Legal Process

What role does a Marriage Celebrant perform?

Planning a wedding can be a complex operation. Who does what may not always be clear. As a Marriage Celebrant, my role under Australian law is this:

  • Help you complete the legal checks and pre-marriage paperwork
  • Make you aware of relationship education
  • Research and write your ceremony
  • Perform your ceremony
  • Prepare and present your marriage certificate(s)
  • Register your marriage

 

I cannot do the following:

 

  • Assist with immigration matters
  • Obtain documents/court orders
  • Help book venues/catering/photographers etc

 

When and where can we marry?

Whenever and wherever you wish! The Marriage Act 1961 states:

A Marriage occurring in Australia may be solemnised on any day, at any time, and at any place.

That means you can get married absolutely anywhere in Australia, including in the air or at sea.

 

How quickly can we marry?

By law, you must give me at least one month’s notice before you can get married.

This is done by completing a “Notice of Intended Marriage” form which I will prepare on your behalf, ready for you to sign.

In very exceptional circumstances, such as serious illness, you can apply for a shortening of time to allow you to marry more quickly. However, that decision is made by a special legal authority and is decided on a case by case basis. You must inform me immediately if you feel you have a special case.

 

Are there age and residency requirements?

At least one of you must be 18. If one of you is between 16 and 18 you need legal permission. Under no circumstance can two people under the age of 18 marry. There's no upper limit!

There is no residency requirement to marry in Australia, so if you live overseas and want to come on holiday and get married, feel free!

 

Does Australia have legal same sex marriage?

No. Unfortunately Australia is behind many other countries and has yet to introduce same sex marriage. This change is long overdue and can't come soon enough.

If your gender identity is different to the sex you were assigned at birth, you may have options. Talk to me about your circumstances and I can advise you.

What information do we need to provide?

I will ask you to provide me with the required details to complete your “Notice of Intended Marriage” form. This includes:

  • Name
  • Address
  • Occupation
  • Marital Status
  • Date and place of birth
  • Details of your parents
  • Details of any previous marriages

 

What documents do we need to provide?

Australian PassportThe Marriage Act 1961 stipulates you must show evidence of your date and place or birth, and of your identity, when we sign the Notice of Intended Marriage.

Passport
The easiest way is to show me your passport.

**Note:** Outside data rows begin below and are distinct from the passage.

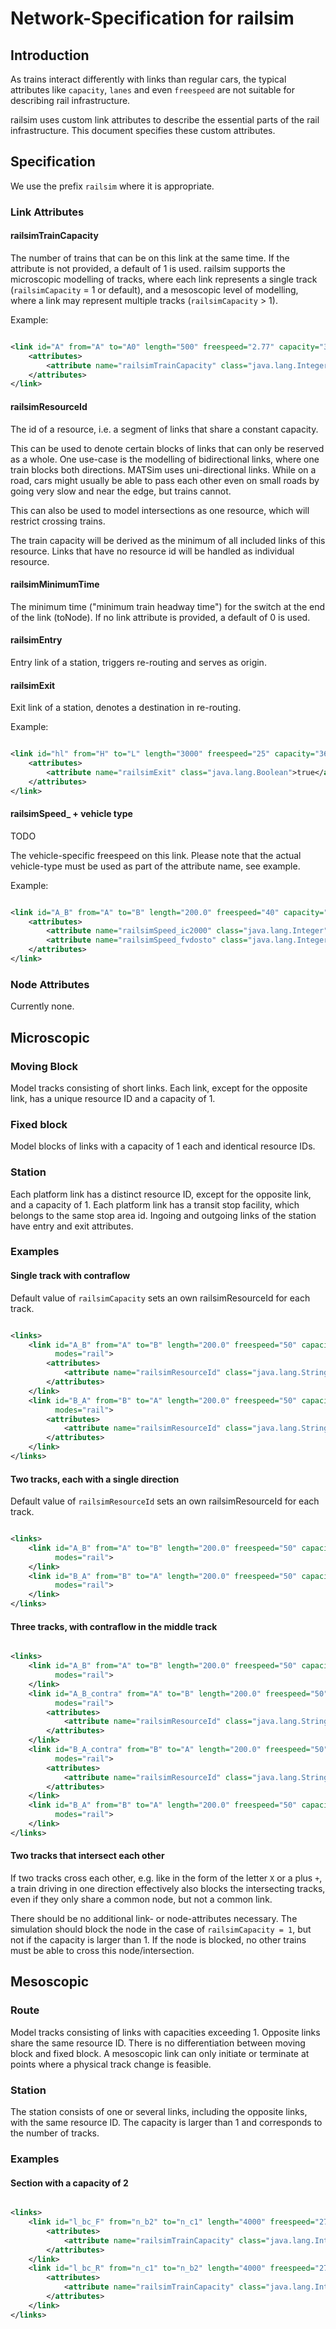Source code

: # Network-Specification for railsim

## Introduction

As trains interact differently with links than regular cars, the typical attributes like `capacity`, `lanes` and even
`freespeed` are not suitable for describing rail infrastructure.

railsim uses custom link attributes to describe the essential parts of the rail infrastructure.
This document specifies these custom attributes.

## Specification

We use the prefix `railsim` where it is appropriate.

### Link Attributes

#### railsimTrainCapacity

The number of trains that can be on this link at the same time. If the attribute is not provided, a default of 1 is
used.
railsim supports the microscopic modelling of tracks, where each link represents a single track (`railsimCapacity` = 1
or default), and a mesoscopic level of modelling, where a link may represent multiple tracks (`railsimCapacity` > 1).

Example:

```xml

<link id="A" from="A" to="A0" length="500" freespeed="2.77" capacity="3600.0" permlanes="1" oneway="1" modes="rail">
	<attributes>
		<attribute name="railsimTrainCapacity" class="java.lang.Integer">3</attribute>
	</attributes>
</link>

```

#### railsimResourceId

The id of a resource, i.e. a segment of links that share a constant capacity.

This can be used to denote certain blocks of links that can only be reserved as a whole.
One use-case is the modelling of bidirectional links, where one train blocks both directions.
MATSim uses uni-directional links. While on a road, cars might usually be able to pass each other
even on small roads by going very slow and near the edge, but trains cannot.

This can also be used to model intersections as one resource, which will restrict crossing trains.

The train capacity will be derived as the minimum of all included links of this resource.
Links that have no resource id will be handled as individual resource.

#### railsimMinimumTime

The minimum time ("minimum train headway time") for the switch at the end of the link (toNode).
If no link attribute is provided, a default of 0 is used.

#### railsimEntry

Entry link of a station, triggers re-routing and serves as origin.

#### railsimExit

Exit link of a station, denotes a destination in re-routing.

Example:

```xml

<link id="hl" from="H" to="L" length="3000" freespeed="25" capacity="3600.0" permlanes="1" modes="rail">
	<attributes>
		<attribute name="railsimExit" class="java.lang.Boolean">true</attribute>
	</attributes>
</link>

```

#### railsimSpeed_ + vehicle type

TODO

The vehicle-specific freespeed on this link.
Please note that the actual vehicle-type must be used as part of the attribute name, see example.

Example:

```xml

<link id="A_B" from="A" to="B" length="200.0" freespeed="40" capacity="3600.0" permlanes="1" oneway="1" modes="rail">
	<attributes>
		<attribute name="railsimSpeed_ic2000" class="java.lang.Integer">44.444</attribute>
		<attribute name="railsimSpeed_fvdosto" class="java.lang.Integer">50.0</attribute>
	</attributes>
</link>

```

### Node Attributes

Currently none.

## Microscopic

### Moving Block

Model tracks consisting of short links. Each link, except for the opposite link, has a unique resource ID and a capacity
of 1.

### Fixed block

Model blocks of links with a capacity of 1 each and identical resource IDs.

### Station

Each platform link has a distinct resource ID, except for the opposite link, and a capacity of 1. Each platform link has
a transit stop facility, which belongs to the same stop area id. Ingoing and outgoing links of the station have entry
and exit attributes.

### Examples

#### Single track with contraflow

Default value of `railsimCapacity` sets an own railsimResourceId for each track.

```xml

<links>
	<link id="A_B" from="A" to="B" length="200.0" freespeed="50" capacity="3600.0" permlanes="1" oneway="1"
		  modes="rail">
		<attributes>
			<attribute name="railsimResourceId" class="java.lang.String">AB</attribute>
		</attributes>
	</link>
	<link id="B_A" from="B" to="A" length="200.0" freespeed="50" capacity="3600.0" permlanes="1" oneway="1"
		  modes="rail">
		<attributes>
			<attribute name="railsimResourceId" class="java.lang.String">AB</attribute>
		</attributes>
	</link>
</links>
```

#### Two tracks, each with a single direction

Default value of `railsimResourceId` sets an own railsimResourceId for each track.

```xml

<links>
	<link id="A_B" from="A" to="B" length="200.0" freespeed="50" capacity="3600.0" permlanes="1" oneway="1"
		  modes="rail">
	</link>
	<link id="B_A" from="B" to="A" length="200.0" freespeed="50" capacity="3600.0" permlanes="1" oneway="1"
		  modes="rail">
	</link>
</links>
```

#### Three tracks, with contraflow in the middle track

```xml

<links>
	<link id="A_B" from="A" to="B" length="200.0" freespeed="50" capacity="3600.0" permlanes="1" oneway="1"
		  modes="rail">
	</link>
	<link id="A_B_contra" from="A" to="B" length="200.0" freespeed="50" capacity="3600.0" permlanes="1" oneway="1"
		  modes="rail">
		<attributes>
			<attribute name="railsimResourceId" class="java.lang.String">AB</attribute>
		</attributes>
	</link>
	<link id="B_A_contra" from="B" to="A" length="200.0" freespeed="50" capacity="3600.0" permlanes="1" oneway="1"
		  modes="rail">
		<attributes>
			<attribute name="railsimResourceId" class="java.lang.String">AB</attribute>
		</attributes>
	</link>
	<link id="B_A" from="B" to="A" length="200.0" freespeed="50" capacity="3600.0" permlanes="1" oneway="1"
		  modes="rail">
	</link>
</links>
```

#### Two tracks that intersect each other

If two tracks cross each other, e.g. like in the form of the letter `X` or a plus `+`, a train driving in one direction
effectively also blocks the intersecting tracks, even if they only share a common node, but not a common link.

There should be no additional link- or node-attributes necessary. The simulation should block the node in the case of
`railsimCapacity = 1`, but not if the capacity is larger than 1. If the node is blocked, no other trains must be able
to cross this node/intersection.

## Mesoscopic

### Route

Model tracks consisting of links with capacities exceeding 1. Opposite links share the same resource ID. There is no
differentiation between moving block and fixed block. A mesoscopic link can only initiate or terminate at points where a
physical track change is feasible.

### Station

The station consists of one or several links, including the opposite links, with the same resource ID. The capacity is
larger than 1 and corresponds to the number of tracks.

### Examples

#### Section with a capacity of 2

```xml

<links>
	<link id="l_bc_F" from="n_b2" to="n_c1" length="4000" freespeed="27.777" capacity="3600.0" permlanes="1" modes="rail">
		<attributes>
			<attribute name="railsimTrainCapacity" class="java.lang.Integer">2</attribute>
		</attributes>
	</link>
	<link id="l_bc_R" from="n_c1" to="n_b2" length="4000" freespeed="27.777" capacity="3600.0" permlanes="1" modes="rail">
		<attributes>
			<attribute name="railsimTrainCapacity" class="java.lang.Integer">2</attribute>
		</attributes>
	</link>
</links>
```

If you are an Australian citizen, you can show me your Australian passport. If you are not an Australian citizen, you can show me your overseas passport.

Expired passports up to two years out of date remain acceptable.

 

NSW Birth CertificateBirth Certificate
If you don’t have a passport, or it is more than two years out of date, you can show me your birth certificate.

This is a sample birth certificate from NSW but yours may look different depending in which state you were born.

If you can’t find your original certificate, you can order a new one from the Births, Deaths and Marriages office in the state in which you were born. I can help you do this. Photocopies and scans cannot be accepted.

If you have an overseas birth certificate which is not in English, it will need to be translated. I can help with that.

 
 
 
 
 
 
NSW Driving LicencePhoto ID
If you are providing a birth certificate instead of a passport, you will also need to show photo identification, such as your Driving Licence or Proof of Age card.
 
Married before?
If you are divorced, you will need to show the original copy of your (most recent) final divorce certificate. This may be a PDF emailed to you and not an actual piece of paper!
 
If you have been widowed, you must show me the official death certificate of your husband or wife.
 
If either document is not in English, it will need to be translated. Again, I can help.
 

 

What protections are in place for couples during and after the marriage process?

Celebrants work to a Code of Practice which lays out what you can expect from us. There is also a dispute procedure where you can escalate a complaint should you be unable to resolve it with your chosen celebrant.